Whether you chose options 1, 2, or 3, it’s possible that your mask is a different size (different dimensions) from your statistical datasets. You can verify this by running 3dinfo -prefix -d3 -n4 *.HEAD in a folder containing all of your stat files and your mask. If your mask turns out to be a different size than your stats datafiles, you can use either 3dresample or 3dfractionize to reduce the size of your mask to match your stats datasets.

**Statistical Corrections**

Now that you have a group mask, you can re-run your data analysis using whatever group program you used before (e.g. 3dttest++, 3dANOVAx) and you will automatically get a “free” FDR correction for each of your comparisons that no longer takes into account all the voxels way outside of the brain. This will allow you to see in the viewer an associated FDR “q-value” for each t-value and p-value that you are used to looking at.

But ultimately, FDR has plenty of things that people don’t like about it, the first of which is that it can make statistical results disappear, even when you have large “blobs” or activation in your group level analysis. The major alternative in AFNI is to use cluster-wise thresholds, where clusters of a large number of voxels count as surviving statistical scrutiny. The way that this is implemented in AFNI is through 3dClustSim.

Before running 3dClustSim, you need to estimate the blur for each of your datasets. If you used afni_proc.py (or uber_subject.py), you can grab the file blur_est.${subject_number}.1D for each subject and average the values (x,y,z) labeled “errts blur estimates” and get your overall group-level blur level to input into 3dClustSim. If you don’t use afni_proc.py, you can run 3dFWHMx on each of your errts datasets with your subject level mask and use those numbers in an average.

Finally, now that you have a Group level mask and your average blur size, you can run 3dClustSim to generate the necessary cluster size for a given p-value to survive statistical correction. Substitute the 9 9 9 for your actual average blur in the example below. This is highly derived example, typical cluster sizes are much larger than those shown below (in part because your datasets are at a higher resolution).

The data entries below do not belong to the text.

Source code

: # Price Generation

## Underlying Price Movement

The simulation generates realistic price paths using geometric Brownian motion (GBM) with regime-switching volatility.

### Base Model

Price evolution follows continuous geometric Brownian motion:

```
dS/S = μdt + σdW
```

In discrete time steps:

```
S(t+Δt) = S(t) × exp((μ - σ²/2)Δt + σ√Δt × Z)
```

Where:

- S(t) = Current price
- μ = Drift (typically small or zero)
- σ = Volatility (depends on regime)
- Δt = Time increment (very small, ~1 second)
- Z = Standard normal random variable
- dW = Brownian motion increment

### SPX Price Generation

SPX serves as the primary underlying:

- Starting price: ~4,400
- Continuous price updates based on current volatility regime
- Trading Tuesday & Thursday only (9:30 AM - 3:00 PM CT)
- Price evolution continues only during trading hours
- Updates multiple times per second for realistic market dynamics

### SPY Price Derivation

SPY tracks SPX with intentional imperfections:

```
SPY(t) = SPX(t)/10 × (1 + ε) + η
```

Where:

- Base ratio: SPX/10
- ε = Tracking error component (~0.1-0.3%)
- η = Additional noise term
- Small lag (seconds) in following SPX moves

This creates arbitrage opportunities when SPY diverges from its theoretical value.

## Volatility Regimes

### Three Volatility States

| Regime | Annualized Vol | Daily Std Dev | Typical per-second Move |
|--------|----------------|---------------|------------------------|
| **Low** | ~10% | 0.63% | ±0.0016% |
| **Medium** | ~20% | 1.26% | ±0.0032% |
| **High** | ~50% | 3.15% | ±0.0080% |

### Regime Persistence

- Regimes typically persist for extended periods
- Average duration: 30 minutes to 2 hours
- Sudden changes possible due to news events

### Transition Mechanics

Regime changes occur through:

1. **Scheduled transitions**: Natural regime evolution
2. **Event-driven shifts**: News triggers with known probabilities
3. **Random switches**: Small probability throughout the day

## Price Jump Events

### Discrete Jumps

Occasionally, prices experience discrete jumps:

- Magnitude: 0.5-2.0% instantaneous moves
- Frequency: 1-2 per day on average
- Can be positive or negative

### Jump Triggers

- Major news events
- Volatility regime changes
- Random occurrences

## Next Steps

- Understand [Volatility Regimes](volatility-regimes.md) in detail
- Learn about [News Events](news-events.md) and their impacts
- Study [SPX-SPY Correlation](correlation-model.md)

3dClustSim -mask mask+tlrc -fwhmxyz 9 9 9 -niml -prefix CStemp

# 3dClustSim -fwhmxyz 9 9 9 # Grid: 64x64x32 3.50x3.50x3.50 mm^3 (131072 voxels) # # CLUSTER SIZE THRESHOLD(pthr,alpha) in Voxels # -NN 1 | alpha = Prob(Cluster >= given size) # pthr | 0.100 0.050 0.020 0.010 # ------ | ------ ------ ------ ------ 0.020000 112.3 125.0 142.6 154.9 0.010000 69.5 77.9 89.0 96.7 0.005000 47.5 53.3 62.1 68.1 0.002000 31.7 35.9 41.3 45.8 0.001000 24.2 27.9 32.4 36.0 0.000500 19.0 21.9 25.7 29.0 0.000200 14.1 16.5 19.8 22.3 0.000100 11.4 13.4 16.3 18.4

This table shows on the left a p-value and to the right the necessary cluster size for a given alpha level. So if you want an alpha of 0.01, you need a cluster of 154.9 voxels at p=0.02. You can also embed this information into the output of your group analysis program so that when you view the results in AFNI, you can see a p-value associated with each cluster given a set t-value. The most amazing part of this is that the AFNI viewer will update your clusters on the fly.

3drefit -atrstring AFNI_CLUSTSIM_NN1 file:CStemp.NN1.niml \ -atrstring AFNI_CLUSTSIM_MASK file:CStemp.mask \ statistics_dataset+tlrc

## Max Shim

/ October 30, 2013The command used was: 3dClustSim -dxyz 9 9 9

is it not 3dClustSim -fwhmxyz 9 9 9 ?

## pete

/ November 1, 2013You are correct, thanks for catching my typo! It should be -fwhmxyz 9 9 9. I have updated the post to reflect it.